[Input for this task]

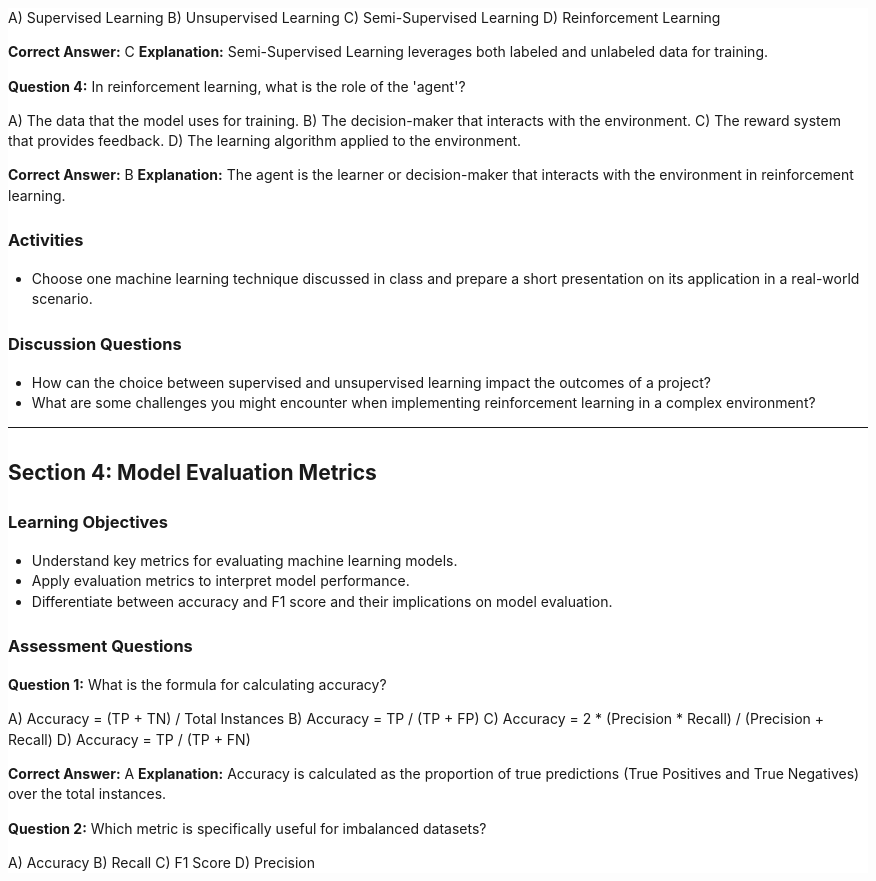   A) Supervised Learning
  B) Unsupervised Learning
  C) Semi-Supervised Learning
  D) Reinforcement Learning

**Correct Answer:** C
**Explanation:** Semi-Supervised Learning leverages both labeled and unlabeled data for training.

**Question 4:** In reinforcement learning, what is the role of the 'agent'?

  A) The data that the model uses for training.
  B) The decision-maker that interacts with the environment.
  C) The reward system that provides feedback.
  D) The learning algorithm applied to the environment.

**Correct Answer:** B
**Explanation:** The agent is the learner or decision-maker that interacts with the environment in reinforcement learning.

### Activities
- Choose one machine learning technique discussed in class and prepare a short presentation on its application in a real-world scenario.

### Discussion Questions
- How can the choice between supervised and unsupervised learning impact the outcomes of a project?
- What are some challenges you might encounter when implementing reinforcement learning in a complex environment?

---

## Section 4: Model Evaluation Metrics

### Learning Objectives
- Understand key metrics for evaluating machine learning models.
- Apply evaluation metrics to interpret model performance.
- Differentiate between accuracy and F1 score and their implications on model evaluation.

### Assessment Questions

**Question 1:** What is the formula for calculating accuracy?

  A) Accuracy = (TP + TN) / Total Instances
  B) Accuracy = TP / (TP + FP)
  C) Accuracy = 2 * (Precision * Recall) / (Precision + Recall)
  D) Accuracy = TP / (TP + FN)

**Correct Answer:** A
**Explanation:** Accuracy is calculated as the proportion of true predictions (True Positives and True Negatives) over the total instances.

**Question 2:** Which metric is specifically useful for imbalanced datasets?

  A) Accuracy
  B) Recall
  C) F1 Score
  D) Precision
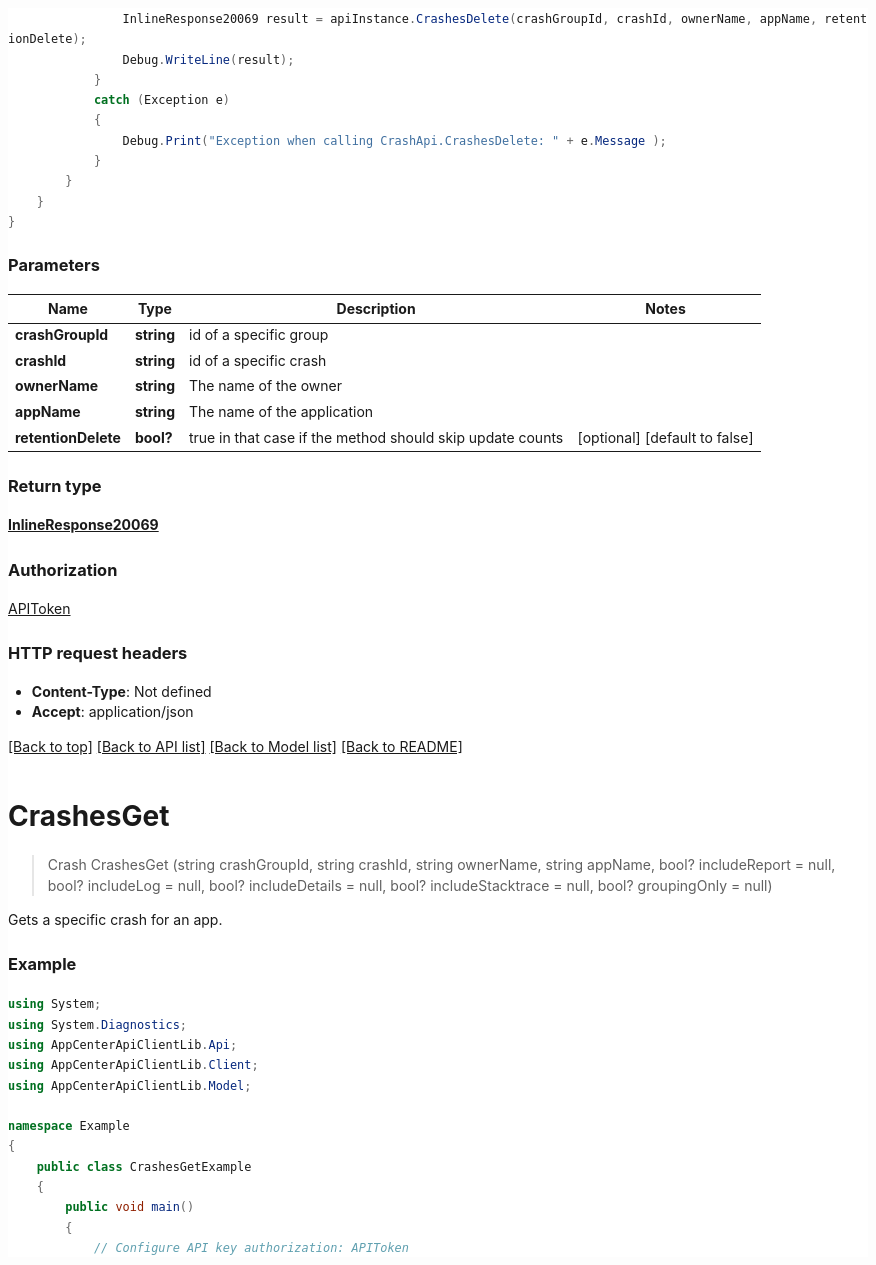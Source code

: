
 ```csharp
                InlineResponse20069 result = apiInstance.CrashesDelete(crashGroupId, crashId, ownerName, appName, retentionDelete);
                Debug.WriteLine(result);
            }
            catch (Exception e)
            {
                Debug.Print("Exception when calling CrashApi.CrashesDelete: " + e.Message );
            }
        }
    }
}
```

### Parameters

Name | Type | Description  | Notes
------------- | ------------- | ------------- | -------------
 **crashGroupId** | **string**| id of a specific group | 
 **crashId** | **string**| id of a specific crash | 
 **ownerName** | **string**| The name of the owner | 
 **appName** | **string**| The name of the application | 
 **retentionDelete** | **bool?**| true in that case if the method should skip update counts | [optional] [default to false]

### Return type

[**InlineResponse20069**](InlineResponse20069.md)

### Authorization

[APIToken](../README.md#APIToken)

### HTTP request headers

 - **Content-Type**: Not defined
 - **Accept**: application/json

[[Back to top]](#) [[Back to API list]](../README.md#documentation-for-api-endpoints) [[Back to Model list]](../README.md#documentation-for-models) [[Back to README]](../README.md)
<a name="crashesget"></a>
# **CrashesGet**
> Crash CrashesGet (string crashGroupId, string crashId, string ownerName, string appName, bool? includeReport = null, bool? includeLog = null, bool? includeDetails = null, bool? includeStacktrace = null, bool? groupingOnly = null)



Gets a specific crash for an app.

### Example
```csharp
using System;
using System.Diagnostics;
using AppCenterApiClientLib.Api;
using AppCenterApiClientLib.Client;
using AppCenterApiClientLib.Model;

namespace Example
{
    public class CrashesGetExample
    {
        public void main()
        {
            // Configure API key authorization: APIToken
```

[/Input for this task]

| Requirement |
Only a number is wanted here: how many lines of the records above hold the word "Debug".

| Written reply |
2